Republicans and Democrats have been able to compromise on very few issues in Washington DC in the last few years. The last few bouts of government shutdowns, or near shutdowns, have been particularly frustrating, as they show brinksmanship and last-minute forced cooperation at best, but with real costs to economic consistency and confidence in our governmental processes.
So, the proposed deal to put off debt ceiling challenges until we have a new President in 2017 is highly flawed, from both sides’ perspectives, but also good enough to make each side at least somewhat satisfied. Pretty much the definition of a reasonable compromise.
Politically, the sense was that the last few debt ceiling standoffs did not play well for the Republicans. At the same time, President Obama and the Democrats clearly didn’t relish these episodes, either, as they opened questions about American governance, even if their party might have gained some minor political points.

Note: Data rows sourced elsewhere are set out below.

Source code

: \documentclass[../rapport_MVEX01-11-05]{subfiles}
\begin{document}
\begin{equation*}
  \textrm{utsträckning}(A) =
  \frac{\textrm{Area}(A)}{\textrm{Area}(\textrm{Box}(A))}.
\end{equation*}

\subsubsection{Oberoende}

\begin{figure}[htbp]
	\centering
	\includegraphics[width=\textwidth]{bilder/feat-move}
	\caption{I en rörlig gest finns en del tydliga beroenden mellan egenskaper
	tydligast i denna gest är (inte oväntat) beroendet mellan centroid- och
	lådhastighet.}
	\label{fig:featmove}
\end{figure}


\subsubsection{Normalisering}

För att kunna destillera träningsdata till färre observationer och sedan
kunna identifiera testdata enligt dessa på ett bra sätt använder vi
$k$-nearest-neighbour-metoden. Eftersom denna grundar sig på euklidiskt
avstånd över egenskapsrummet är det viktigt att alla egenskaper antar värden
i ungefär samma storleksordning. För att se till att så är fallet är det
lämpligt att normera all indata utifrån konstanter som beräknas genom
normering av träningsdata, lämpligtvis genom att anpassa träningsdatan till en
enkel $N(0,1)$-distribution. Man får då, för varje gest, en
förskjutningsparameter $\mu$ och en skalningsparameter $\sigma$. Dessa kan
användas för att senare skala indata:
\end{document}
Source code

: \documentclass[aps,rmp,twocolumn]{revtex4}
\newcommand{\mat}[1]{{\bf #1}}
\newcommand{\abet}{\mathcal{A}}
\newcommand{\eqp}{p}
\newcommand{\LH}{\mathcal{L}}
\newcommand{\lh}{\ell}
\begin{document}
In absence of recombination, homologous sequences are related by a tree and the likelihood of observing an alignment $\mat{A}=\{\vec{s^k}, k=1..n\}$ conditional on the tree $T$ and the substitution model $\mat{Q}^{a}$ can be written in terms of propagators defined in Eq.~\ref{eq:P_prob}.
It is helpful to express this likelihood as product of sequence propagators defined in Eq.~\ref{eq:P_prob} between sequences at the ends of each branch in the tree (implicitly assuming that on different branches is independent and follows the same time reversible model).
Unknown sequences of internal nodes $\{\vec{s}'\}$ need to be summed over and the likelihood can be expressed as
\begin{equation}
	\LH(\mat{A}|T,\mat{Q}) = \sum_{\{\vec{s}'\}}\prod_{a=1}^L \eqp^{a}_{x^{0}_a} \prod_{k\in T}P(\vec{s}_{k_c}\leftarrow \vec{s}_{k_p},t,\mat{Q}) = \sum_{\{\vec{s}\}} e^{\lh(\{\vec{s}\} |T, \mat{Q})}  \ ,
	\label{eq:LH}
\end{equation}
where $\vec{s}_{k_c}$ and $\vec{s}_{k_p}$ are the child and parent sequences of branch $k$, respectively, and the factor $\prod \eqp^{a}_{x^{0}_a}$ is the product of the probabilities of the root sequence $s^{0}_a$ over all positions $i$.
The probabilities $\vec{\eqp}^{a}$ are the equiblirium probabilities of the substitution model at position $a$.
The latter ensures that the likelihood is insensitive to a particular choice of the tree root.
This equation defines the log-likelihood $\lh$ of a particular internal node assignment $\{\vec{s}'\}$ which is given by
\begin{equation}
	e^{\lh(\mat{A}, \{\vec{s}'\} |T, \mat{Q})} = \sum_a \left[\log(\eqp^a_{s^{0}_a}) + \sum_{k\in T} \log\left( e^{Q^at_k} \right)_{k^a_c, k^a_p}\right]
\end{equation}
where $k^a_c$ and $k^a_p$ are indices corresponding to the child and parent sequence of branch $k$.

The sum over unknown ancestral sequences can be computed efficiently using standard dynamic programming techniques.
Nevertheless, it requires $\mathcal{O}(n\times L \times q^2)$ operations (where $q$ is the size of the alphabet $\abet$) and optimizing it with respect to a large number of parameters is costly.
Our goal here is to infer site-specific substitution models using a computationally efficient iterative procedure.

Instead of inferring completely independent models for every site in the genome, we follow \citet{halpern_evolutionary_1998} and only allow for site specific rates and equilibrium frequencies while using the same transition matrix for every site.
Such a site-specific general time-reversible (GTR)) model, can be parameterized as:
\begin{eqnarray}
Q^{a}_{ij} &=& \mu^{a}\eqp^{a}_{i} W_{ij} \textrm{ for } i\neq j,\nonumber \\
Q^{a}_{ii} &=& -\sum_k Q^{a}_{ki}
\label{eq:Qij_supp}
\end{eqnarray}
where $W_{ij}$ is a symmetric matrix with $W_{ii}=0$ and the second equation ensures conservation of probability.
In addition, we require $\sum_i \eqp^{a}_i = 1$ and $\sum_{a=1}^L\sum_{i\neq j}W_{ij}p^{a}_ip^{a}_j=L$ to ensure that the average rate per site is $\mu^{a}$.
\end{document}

From the Republicans perspective, while the standoffs cost them politically, some believed it was the right stand to make, in terms of capping the federal debt and forcing present and future budget costs. The compromise, negotiated by outgoing John Boehner, allows new Speaker Paul Ryan to start with a fresh slate.
From the Democrats perspective, they did not want a ceiling at all, which they viewed as artificial, since Congress had already approved all of the spending that would then exceed an arbitrary limit. But, this compromise takes a shutdown off the table through President Obama’s term in office.
The sequester process came out of prior standoffs, and was hoped to be so odious to both sides, that a better compromise would emerge. One really never did, so the sequester cuts mostly kicked in, and now both sides basically agreed to kick the can down the road for 18 months. The relatively minor changes in military and Social Security disability spending greased the wheels of compromise.